No 73º aniversário da morte física do Camarada Estaline, enquando o Capitalismo mergulha novamente o mundo em guerras, crises e miséria, o seu legado permanece vivo como um inegável exemplo de firmeza revolucionária, internacionalismo proletário e luta abnegada contra o imperialismo, revisionismo e pela construção do Socialismo Verdadeiro.

Sob a sua liderança, o povo soviético e o glorioso Exército Vermelho esmagaram o nazi-fascismo e libertaram a Europa da barbárie hitleriana. A vitória sobre o fascismo não foi obra do acaso, mas o resultado da aplicação firme do marxismo-leninismo à estratégia política, económica e militar da luta de classes. Enquanto as potências imperialistas dobravam a espinha, a URSS de Estaline suportou o peso da luta e escreveu com sangue operário a página mais gloriosa da libertação dos povos.

Estaline dirigiu também a gigantesca tarefa de transformar um país atrasado numa potência socialista industrializada e mostrar ao mundo que a nossa classe pode tomar o poder, planificar a economia e construir uma sociedade nova, livre de exploração.

Não é por acaso que o imperialismo e o revisionismo lhe nutrem tanto ódio. A campanha anti-Estaline, iniciada com a figura artificial do "estalinismo" pelo revisionismo khrushchevita, difundida pelos seus lacaios trotskistas e oportunistas e repetida pela propaganda burguesa, é uma arma do anticomunismo para separar Estaline de Lenine que procura atacar o próprio Marxismo-Leninismo, dividir o movimento comunista, desarmar ideologicamente a nossa classe e por fim facilitar a tarefa dos imperialistas.

Rejeitamos a falsa equiparação entre o socialismo soviético e o fascismo.

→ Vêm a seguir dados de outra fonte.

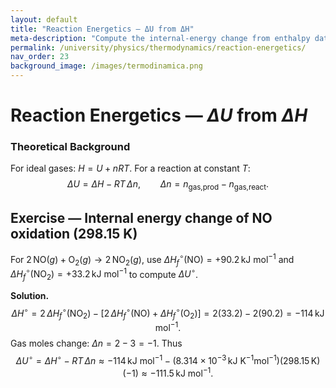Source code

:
 ```yaml
---
layout: default
title: "Reaction Energetics — ΔU from ΔH"
meta-description: "Compute the internal‑energy change from enthalpy data: ΔU = ΔH − RT·Δn for ideal gases. Worked example for 2 NO(g) + O2(g) → 2 NO2(g)."
permalink: /university/physics/thermodynamics/reaction-energetics/
nav_order: 23
background_image: /images/termodinamica.png
---
```



# Reaction Energetics — $\Delta U$ from $\Delta H$


<div class="content-box">


### Theoretical Background
For ideal gases: $H = U + nRT$. For a reaction at constant $T$:
$$
\Delta U = \Delta H - RT\,\Delta n,\qquad \Delta n = n_{\text{gas,prod}} - n_{\text{gas,react}}.
$$


</div>


<div class="content-box">


## Exercise — Internal energy change of NO oxidation (298.15 K)
For $2\,\mathrm{NO}(g) + \mathrm{O}_2(g) \to 2\,\mathrm{NO}_2(g)$, use $\Delta H_f^\circ(\mathrm{NO})=+90.2\,\text{kJ mol}^{-1}$ and $\Delta H_f^\circ(\mathrm{NO}_2)=+33.2\,\text{kJ mol}^{-1}$ to compute $\Delta U^\circ$.


**Solution.**
$$
\Delta H^\circ = 2\,\Delta H_f^\circ(\mathrm{NO}_2) - [2\,\Delta H_f^\circ(\mathrm{NO}) + \Delta H_f^\circ(\mathrm{O}_2)] = 2(33.2) - 2(90.2) = -114\,\text{kJ mol}^{-1}.
$$
Gas moles change: $\Delta n = 2 - 3 = -1$. Thus
$$
\Delta U^\circ = \Delta H^\circ - RT\,\Delta n \approx -114\,\text{kJ mol}^{-1} - (8.314\times10^{-3}\,\text{kJ K}^{-1}\text{mol}^{-1})(298.15\,\text{K})(-1) \approx -111.5\,\text{kJ mol}^{-1}.
$$


</div>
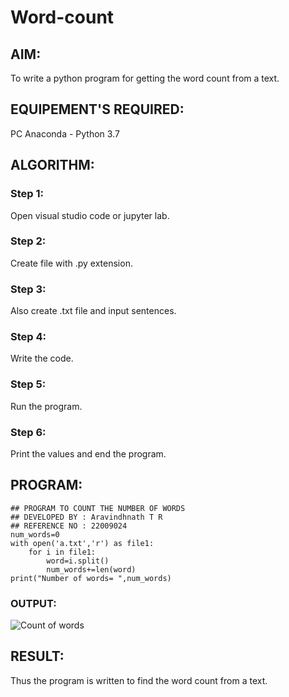 # Word-count
## AIM:
To write a python program for getting the word count from a text.
## EQUIPEMENT'S REQUIRED: 
PC
Anaconda - Python 3.7
## ALGORITHM: 
### Step 1:
Open visual studio code or jupyter lab.
### Step 2: 
Create file with .py extension. 
### Step 3: 
Also create .txt file and input sentences.
### Step 4:  
Write the code.
### Step 5: 
Run the program.
### Step 6: 
Print the values and end the program.

## PROGRAM:
```
## PROGRAM TO COUNT THE NUMBER OF WORDS
## DEVELOPED BY : Aravindhnath T R
## REFERENCE NO : 22009024
num_words=0
with open('a.txt','r') as file1:
    for i in file1:
        word=i.split()
        num_words+=len(word)
print("Number of words= ",num_words)
```

### OUTPUT:
![Count of words](https://user-images.githubusercontent.com/118790841/214718555-82725b9d-4b60-46b2-be11-546b756d7990.jpg)

## RESULT:
Thus the program is written to find the word count from a text.

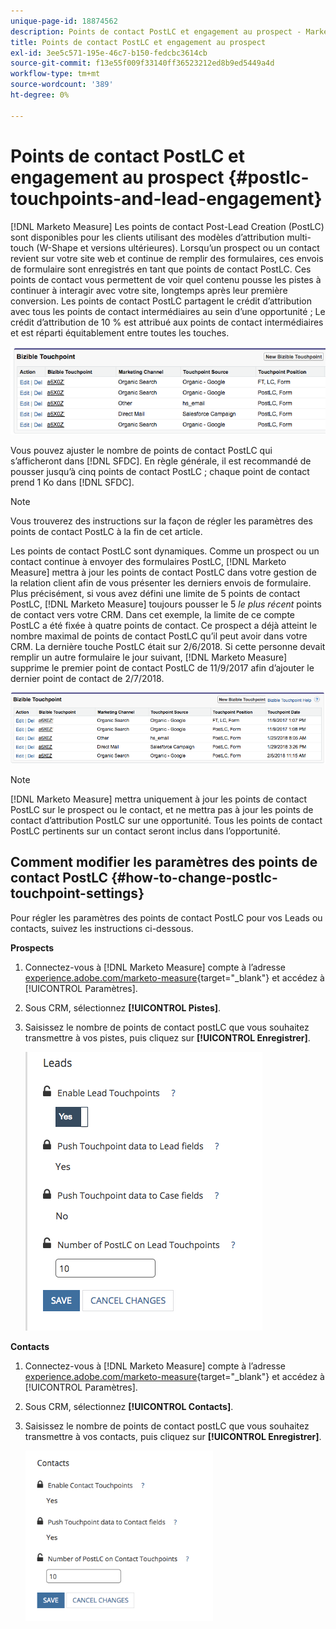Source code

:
 ```yaml
---
unique-page-id: 18874562
description: Points de contact PostLC et engagement au prospect - Marketo Measure - Documentation du produit
title: Points de contact PostLC et engagement au prospect
exl-id: 3ee5c571-195e-46c7-b150-fedcbc3614cb
source-git-commit: f13e55f009f33140ff36523212ed8b9ed5449a4d
workflow-type: tm+mt
source-wordcount: '389'
ht-degree: 0%

---
```


# Points de contact PostLC et engagement au prospect {#postlc-touchpoints-and-lead-engagement}

[!DNL Marketo Measure] Les points de contact Post-Lead Creation (PostLC) sont disponibles pour les clients utilisant des modèles d’attribution multi-touch (W-Shape et versions ultérieures). Lorsqu’un prospect ou un contact revient sur votre site web et continue de remplir des formulaires, ces envois de formulaire sont enregistrés en tant que points de contact PostLC. Ces points de contact vous permettent de voir quel contenu pousse les pistes à continuer à interagir avec votre site, longtemps après leur première conversion. Les points de contact PostLC partagent le crédit d’attribution avec tous les points de contact intermédiaires au sein d’une opportunité ; Le crédit d’attribution de 10 % est attribué aux points de contact intermédiaires et est réparti équitablement entre toutes les touches.

![](assets/1.png)

Vous pouvez ajuster le nombre de points de contact PostLC qui s’afficheront dans [!DNL SFDC]. En règle générale, il est recommandé de pousser jusqu’à cinq points de contact PostLC ; chaque point de contact prend 1 Ko dans [!DNL SFDC].

>[!NOTE]
>
>Vous trouverez des instructions sur la façon de régler les paramètres des points de contact PostLC à la fin de cet article.

Les points de contact PostLC sont dynamiques. Comme un prospect ou un contact continue à envoyer des formulaires PostLC, [!DNL Marketo Measure] mettra à jour les points de contact PostLC dans votre gestion de la relation client afin de vous présenter les derniers envois de formulaire. Plus précisément, si vous avez défini une limite de 5 points de contact PostLC, [!DNL Marketo Measure] toujours pousser le 5 _le plus récent_ points de contact vers votre CRM.  Dans cet exemple, la limite de ce compte PostLC a été fixée à quatre points de contact. Ce prospect a déjà atteint le nombre maximal de points de contact PostLC qu’il peut avoir dans votre CRM. La dernière touche PostLC était sur 2/6/2018. Si cette personne devait remplir un autre formulaire le jour suivant, [!DNL Marketo Measure] supprime le premier point de contact PostLC de 11/9/2017 afin d’ajouter le dernier point de contact de 2/7/2018.

![](assets/2.png)

>[!NOTE]
>
>[!DNL Marketo Measure] mettra uniquement à jour les points de contact PostLC sur le prospect ou le contact, et ne mettra pas à jour les points de contact d’attribution PostLC sur une opportunité. Tous les points de contact PostLC pertinents sur un contact seront inclus dans l’opportunité.

## Comment modifier les paramètres des points de contact PostLC {#how-to-change-postlc-touchpoint-settings}

Pour régler les paramètres des points de contact PostLC pour vos Leads ou contacts, suivez les instructions ci-dessous.

**Prospects**

1. Connectez-vous à [!DNL Marketo Measure] compte à l’adresse [experience.adobe.com/marketo-measure](https://experience.adobe.com/marketo-measure){target="_blank"} et accédez à [!UICONTROL Paramètres].

1. Sous CRM, sélectionnez **[!UICONTROL Pistes]**.

1. Saisissez le nombre de points de contact postLC que vous souhaitez transmettre à vos pistes, puis cliquez sur **[!UICONTROL Enregistrer]**.

   ![](assets/3.png)

**Contacts**

1. Connectez-vous à [!DNL Marketo Measure] compte à l’adresse [experience.adobe.com/marketo-measure](https://experience.adobe.com/marketo-measure){target="_blank"} et accédez à [!UICONTROL Paramètres].

1. Sous CRM, sélectionnez **[!UICONTROL Contacts]**.

1. Saisissez le nombre de points de contact postLC que vous souhaitez transmettre à vos contacts, puis cliquez sur **[!UICONTROL Enregistrer]**.

   ![](assets/4.png)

As diferenças são de classe: enquanto o fascismo foi a ditadura terrorista do capital financeiro, a União Soviética representou a ditadura do proletariado sobre a exploradora burguesia derrotada. O conceito burguês "totalitarismo" e toda a amálgama criminosa, promovida por resoluções hipócritas do imperialismo (como a "Importância da memória histórica europeia" da UE), visa insultar a memória das vítimas do fascismo, caluniar o papel libertador do Exército Vermelho e equiparar o explorado ao explorador, o opressor ao oprimido.

Como comunistas, não fazemos apologia acrítica mas analisamos a história de forma científica, reconhecendo erros e aprendendo com eles, mas jamais aceitando a calúnia anticomunista que procura apagar as conquistas históricas do socialismo. Estes erros, cometidos num contexto de luta de classes feroz, não podem, jamais, servir para obscurecer as suas imensas e imperecíveis contribuições para a humanidade. A crítica deve ser feita do ponto de vista proletário, para aprender com a história e fortalecer a luta de hoje, não para nos juntarmos ao coro dos cães de guarda do imperialismo.

Honrar Estaline significa continuar a luta pela organização revolucionária da classe operária e pela construção do socialismo.

A obra de Estaline é imortal.
Viva a luta do proletariado internacional.
Abaixo o revisionismo moderno.
Proletários de todos os países e povos oprimidos, uni-vos!